Porter holds the school and Pac-10 Conference record for most career 3-pointers made with 345. He also ranks eighth in school history for career field goals made (584) and ninth in career steals (103).

==Professional career==
Porter went undrafted in the 2010 NBA draft. On November 1, 2010, he was selected by the Maine Red Claws in the 4th round of the 2010 NBA D-League draft. On November 15, 2010, he was waived by the Red Claws. Later that month, he signed with the Halifax Rainmen for the 2011 PBL season. In February 2011, he moved to Entente Orléanaise of France.

In March 2012, he signed with Union Neuchatel Basket of Switzerland but left before playing in a game for them.

On November 2, 2012, he was selected by the Rio Grande Valley Vipers in the 6th round of the 2012 NBA D-League draft. On November 21, 2012, he was waived by the Vipers. On December 14, 2012, he was re-acquired by the Vipers, but again waived on January 29, 2013. On February 6, 2013, he was acquired by the Reno Bighorns.

In November 2013, he was reacquired by the Reno Bighorns. On February 4, 2014, he was waived by the Bighorns. On February 7, 2014, he was acquired by the Sioux Falls Skyforce. On March 18, 2014, he was waived by the Skyforce. On April 4, 2014, he was reacquired by the Bighorns.

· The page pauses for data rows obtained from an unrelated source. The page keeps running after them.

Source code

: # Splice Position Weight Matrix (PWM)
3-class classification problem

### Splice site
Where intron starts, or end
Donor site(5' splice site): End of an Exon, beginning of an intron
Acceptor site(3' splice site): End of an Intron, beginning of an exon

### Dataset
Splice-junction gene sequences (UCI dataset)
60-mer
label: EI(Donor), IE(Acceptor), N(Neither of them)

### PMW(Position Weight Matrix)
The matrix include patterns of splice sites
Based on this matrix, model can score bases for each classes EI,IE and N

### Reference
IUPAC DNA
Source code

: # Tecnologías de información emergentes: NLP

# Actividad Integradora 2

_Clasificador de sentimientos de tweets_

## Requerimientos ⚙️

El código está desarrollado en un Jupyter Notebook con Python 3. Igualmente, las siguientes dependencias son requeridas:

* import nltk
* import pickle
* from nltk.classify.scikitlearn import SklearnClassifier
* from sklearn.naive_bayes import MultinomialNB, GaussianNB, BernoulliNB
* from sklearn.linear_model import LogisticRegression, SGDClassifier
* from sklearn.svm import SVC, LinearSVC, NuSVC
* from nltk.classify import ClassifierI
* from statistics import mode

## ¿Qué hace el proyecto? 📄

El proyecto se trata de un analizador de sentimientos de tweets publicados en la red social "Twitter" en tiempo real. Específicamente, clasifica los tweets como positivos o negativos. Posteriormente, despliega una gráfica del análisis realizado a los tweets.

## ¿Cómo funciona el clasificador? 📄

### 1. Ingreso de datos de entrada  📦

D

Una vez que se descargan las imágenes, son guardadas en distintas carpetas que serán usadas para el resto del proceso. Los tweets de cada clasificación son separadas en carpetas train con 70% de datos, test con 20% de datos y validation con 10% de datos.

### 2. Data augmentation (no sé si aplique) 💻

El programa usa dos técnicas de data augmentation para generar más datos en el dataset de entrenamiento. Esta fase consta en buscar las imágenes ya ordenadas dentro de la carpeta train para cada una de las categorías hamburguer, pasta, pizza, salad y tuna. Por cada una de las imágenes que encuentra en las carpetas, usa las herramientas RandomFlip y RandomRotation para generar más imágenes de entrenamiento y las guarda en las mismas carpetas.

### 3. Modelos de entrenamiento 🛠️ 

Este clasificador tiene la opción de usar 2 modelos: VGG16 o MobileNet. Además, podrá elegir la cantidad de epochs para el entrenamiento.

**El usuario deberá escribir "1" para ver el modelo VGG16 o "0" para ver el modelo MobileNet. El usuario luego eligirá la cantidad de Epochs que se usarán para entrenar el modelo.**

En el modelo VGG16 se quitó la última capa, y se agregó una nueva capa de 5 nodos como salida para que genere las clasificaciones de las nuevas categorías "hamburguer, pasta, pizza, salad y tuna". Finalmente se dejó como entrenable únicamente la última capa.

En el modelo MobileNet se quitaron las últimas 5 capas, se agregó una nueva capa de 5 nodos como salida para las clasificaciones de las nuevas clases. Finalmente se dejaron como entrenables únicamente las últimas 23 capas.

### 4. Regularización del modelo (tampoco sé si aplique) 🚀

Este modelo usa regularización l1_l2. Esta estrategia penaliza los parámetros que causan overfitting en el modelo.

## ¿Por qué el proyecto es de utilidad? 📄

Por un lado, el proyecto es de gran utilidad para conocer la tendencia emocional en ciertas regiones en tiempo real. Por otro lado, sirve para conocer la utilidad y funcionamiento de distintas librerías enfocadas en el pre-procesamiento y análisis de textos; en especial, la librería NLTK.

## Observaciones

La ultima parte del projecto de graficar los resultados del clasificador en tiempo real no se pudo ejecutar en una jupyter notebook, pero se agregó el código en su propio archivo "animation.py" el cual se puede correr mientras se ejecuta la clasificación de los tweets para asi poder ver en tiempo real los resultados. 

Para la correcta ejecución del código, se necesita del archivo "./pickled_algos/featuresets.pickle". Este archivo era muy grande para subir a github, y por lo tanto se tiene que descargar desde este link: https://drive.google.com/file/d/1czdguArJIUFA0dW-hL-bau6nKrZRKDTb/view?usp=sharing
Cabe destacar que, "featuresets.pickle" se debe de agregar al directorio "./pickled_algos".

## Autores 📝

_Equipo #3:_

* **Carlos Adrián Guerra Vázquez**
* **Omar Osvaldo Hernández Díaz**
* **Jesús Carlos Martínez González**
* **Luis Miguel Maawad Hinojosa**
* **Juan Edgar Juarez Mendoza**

On November 2, 2014, he was again reacquired by the Reno Bighorns. On February 19, 2015, he recorded a career-high 41 points and 13 assists in a 142–147 loss to the Austin Spurs.

In February 2016, Porter joined Lille Métropole BC in France. He then spent the 2016–17 season in Morocco with Maghreb de Fes and had a four-game stint with ALM Évreux Basket in France to begin the 2017–18 season. His final professional stint came during the 2019–20 season with the Lugano Tigers in Switzerland.